The real world is an inevitable future for all college students, and along with the promise of the real world comes preparation for such.
For students who will soon graduate and with the summer months right around the corner, internships and co-op opportunities should be in the back of every student’s mind.
For students looking to obtain an internship over a semester long period or over the summer, the university’s Center for Experiential Education has everything you need.
Cheryl Rink, assistant director for the Center of Experiential Education, said that it is crucial for students to obtain internships while in college.
“It’s so important that students gain the experience so that they are marketable in the job search process,” she said.
Rink also said that internships help students shape exactly what they may want to pursue as a career.
“Internships and real-world experience also give students the chance to test out their field to see what they actually are planning on pursuing,” she said. “It can help them to shape ideas and specifics for the potential careers even more.”
Internships are often confused with “co-op” opportunities, but they are not the same. Rink said that while internships and co-op opportunities are both major-related experiences, co-ops are more long-term, while internships tend to last on a semester basis.
Rink suggests that students do at least two or three internships while in college, but it mostly varies by major and the field of interest.
“The more experience you get, the better,” Rink said. “It will only help you in the long run.”
The university’s Center for Experiential Education works with students in many parts of the internship and job searching process, including building and enhancing resumés, creating cover letters and even scheduling mock interviews.
“We see ourselves as the liaison among the students, employers and university,” she said. “We’re there to make sure that if you need us as a resource, we’re available to you.”
The Center for Experiential Education also forwards students’ résumés to potential employers. Rink said it is important for students to start utilizing the center’s services their freshman year, to at least become familiar with the office’s services and get their resumé started. Rink said it is highly suggested for students to utilize the center their sophomore year, as many internship opportunities can be available for their second semester.
The process of creating a résumé is one that is also crucial to the job searching process, but Rink said it doesn’t seal the deal within itself.
“You won’t get a job based solely on your résumé,” she said. “Make sure you know what the employer is looking for, and match up your ability with what they are looking for in employees.”
On a résumé, the key information to include is educational background, relevant experience and previous internships, undergraduate research if any, leadership roles in any clubs and activities, and any volunteer work.
“When employers know what clubs and activities you’re involved in, it shows how well you can juggle and balance these activities with your academics,” she said.

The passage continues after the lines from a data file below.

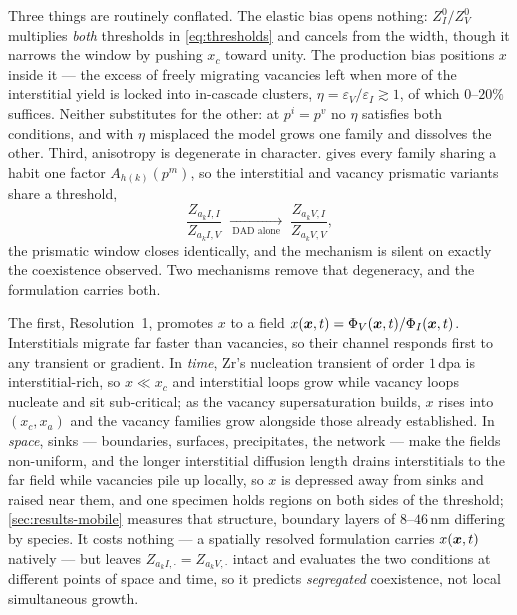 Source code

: Three things are routinely conflated. The elastic bias opens nothing:
$Z^{0}_{I}/Z^{0}_{V}$ multiplies \emph{both} thresholds in \cref{eq:thresholds}
and cancels from the width, though it narrows the window by pushing $x_c$ toward
unity. The production bias positions $x$ inside it --- the excess of freely
migrating vacancies left when more of the interstitial yield is locked into
in-cascade clusters, $\eta=\varepsilon_V/\varepsilon_I\gtrsim1$, of which
$0$--$20\%$ suffices. Neither substitutes for the other: at $p^{i}=p^{v}$ no $\eta$
satisfies both conditions, and with $\eta$ misplaced the model grows one family
and dissolves the other. Third, anisotropy is degenerate in character.
 gives every family sharing a habit one factor $A_{h(k)}(p^{m})$,
so the interstitial and vacancy prismatic variants share a threshold,
\begin{equation}
  \frac{Z_{a_k I,I}}{Z_{a_k I,V}}
  \;\xrightarrow[\ \text{DAD alone}\ ]{}\;
  \frac{Z_{a_k V,I}}{Z_{a_k V,V}} ,
  \label{eq:dad-degenerate}
\end{equation}
the prismatic window closes identically, and the mechanism is silent on exactly
the coexistence observed. Two mechanisms remove that degeneracy, and the
formulation carries both.

The first, Resolution~1, promotes $x$ to a field
$x(\xv,t)=\Phi_V(\xv,t)/\Phi_I(\xv,t)$. Interstitials migrate far faster than
vacancies, so their channel responds first to any transient or gradient. In
\emph{time}, Zr's nucleation transient of order $1\,$dpa is interstitial-rich,
so $x\ll x_c$ and interstitial loops grow while vacancy loops nucleate and sit
sub-critical; as the vacancy supersaturation builds, $x$ rises into $(x_c,x_a)$
and the vacancy families grow alongside those already established. In
\emph{space}, sinks --- boundaries, surfaces, precipitates, the network --- make
the fields non-uniform, and the longer interstitial diffusion length drains
interstitials to the far field while vacancies pile up locally, so $x$ is
depressed away from sinks and raised near them, and one specimen holds regions
on both sides of the threshold; \cref{sec:results-mobile} measures that
structure, boundary layers of $8$--$46\,$nm differing by species. It costs
nothing --- a spatially resolved formulation carries $x(\xv,t)$ natively --- but
leaves $Z_{a_kI,\cdot}=Z_{a_kV,\cdot}$ intact and evaluates the two conditions
at different points of space and time, so it predicts \emph{segregated}
coexistence, not local simultaneous growth.

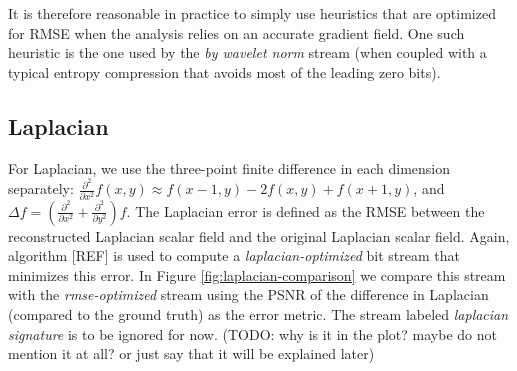 It is therefore reasonable in practice to simply use heuristics that are optimized for RMSE when the
analysis relies on an accurate gradient field. One such heuristic is the one used by the \emph{by
wavelet norm} stream (when coupled with a typical entropy compression that avoids most of the
leading zero bits).

\subsection{Laplacian}

For Laplacian, we use the three-point finite difference in each dimension separately:
$\frac{{\partial}^2}{\partial{x^2}}f(x,y) \approx f(x-1,y)-2f(x,y)+f(x+1,y)$, and $\Delta
f=(\frac{{\partial}^2}{\partial{x^2}}+\frac{{\partial}^2}{\partial{y^2}})f$. The Laplacian error is
defined as the RMSE between the reconstructed Laplacian scalar field and the original Laplacian
scalar field. Again, algorithm [REF] is used to compute a \emph{laplacian-optimized} bit stream that
minimizes this error. In Figure \ref{fig:laplacian-comparison} we compare this stream with the
\emph{rmse-optimized} stream using the PSNR of the difference in Laplacian (compared to the
ground truth) as the error metric. The stream labeled \emph{laplacian signature} is to be ignored for
now. (TODO: why is it in the plot? maybe do not mention it at all? or just say that it will be explained later)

Also, while visual appearance is important, it is not to be overdone.
“Overall, résumé should be clear, concise and error free,” Rink said. “Employers may not look at it for long, but what they see on that one page will determine whether you get an interview call.”
Linsdey Kurtz, a senior English and pre-law major, is graduating in December and recently visited the Center for Experiential Education for help with her résumé, as she has been applying for jobs for the past few months.

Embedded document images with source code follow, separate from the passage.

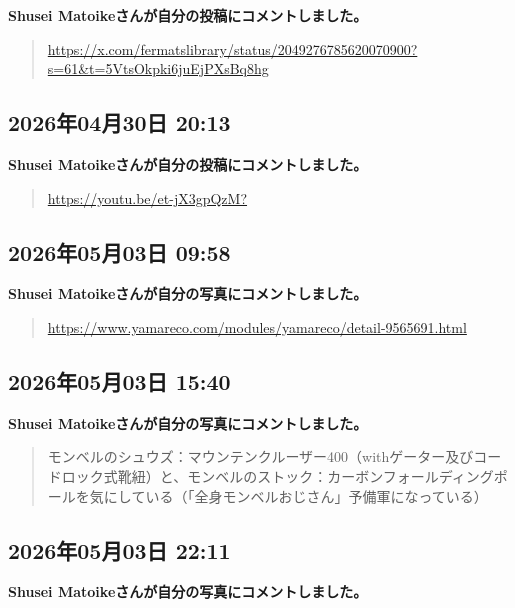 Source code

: \textbf{Shusei Matoikeさんが自分の投稿にコメントしました。}

\begin{quote}
\url{https://x.com/fermatslibrary/status/2049276785620070900?s=61&t=5VtsOkpki6juEjPXsBq8hg}
\end{quote}

\subsection*{2026年04月30日 20:13}

\textbf{Shusei Matoikeさんが自分の投稿にコメントしました。}

\begin{quote}
\url{https://youtu.be/et-jX3gpQzM?}
\end{quote}

\subsection*{2026年05月03日 09:58}

\textbf{Shusei Matoikeさんが自分の写真にコメントしました。}

\begin{quote}
\url{https://www.yamareco.com/modules/yamareco/detail-9565691.html}
\end{quote}

\subsection*{2026年05月03日 15:40}

\textbf{Shusei Matoikeさんが自分の写真にコメントしました。}

\begin{quote}
モンベルのシュウズ：マウンテンクルーザー400（withゲーター及びコードロック式靴紐）と、モンベルのストック：カーボンフォールディングポールを気にしている（「全身モンベルおじさん」予備軍になっている）
\end{quote}

\subsection*{2026年05月03日 22:11}

\textbf{Shusei Matoikeさんが自分の写真にコメントしました。}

“I needed a little direction to spruce up my résumé,” she said. “They helped me make stylistic changes that will hopefully help me ‘wow’ my future employer.”
Kurtz said it is important for students to utilize this office because of the help they offer.
“Students looking for a job or an internship should use the center as soon into their search as possible,” she said. “In this kind of economy, any help is good help.”
Rink said one of the most important things to consider when both creating a resume and during the job search process is thinking how you are going to “seal the deal” with your employer.
“You have to think of how you’re going to sell yourself to the employer,” she said. “You have to be confident and know what you’re capable of and also translate that to the employer.”
Overall, Rink said the biggest advice she gives to students who are looking for internships and jobs is to stay involved.
“It’s important to take an active role and stay involved in the process,” she said. “It’s not enough to just create a résumé and then wait around for results. Make sure employers know you’re there and know what you can do. It takes more than a good résumé to land the job you want.”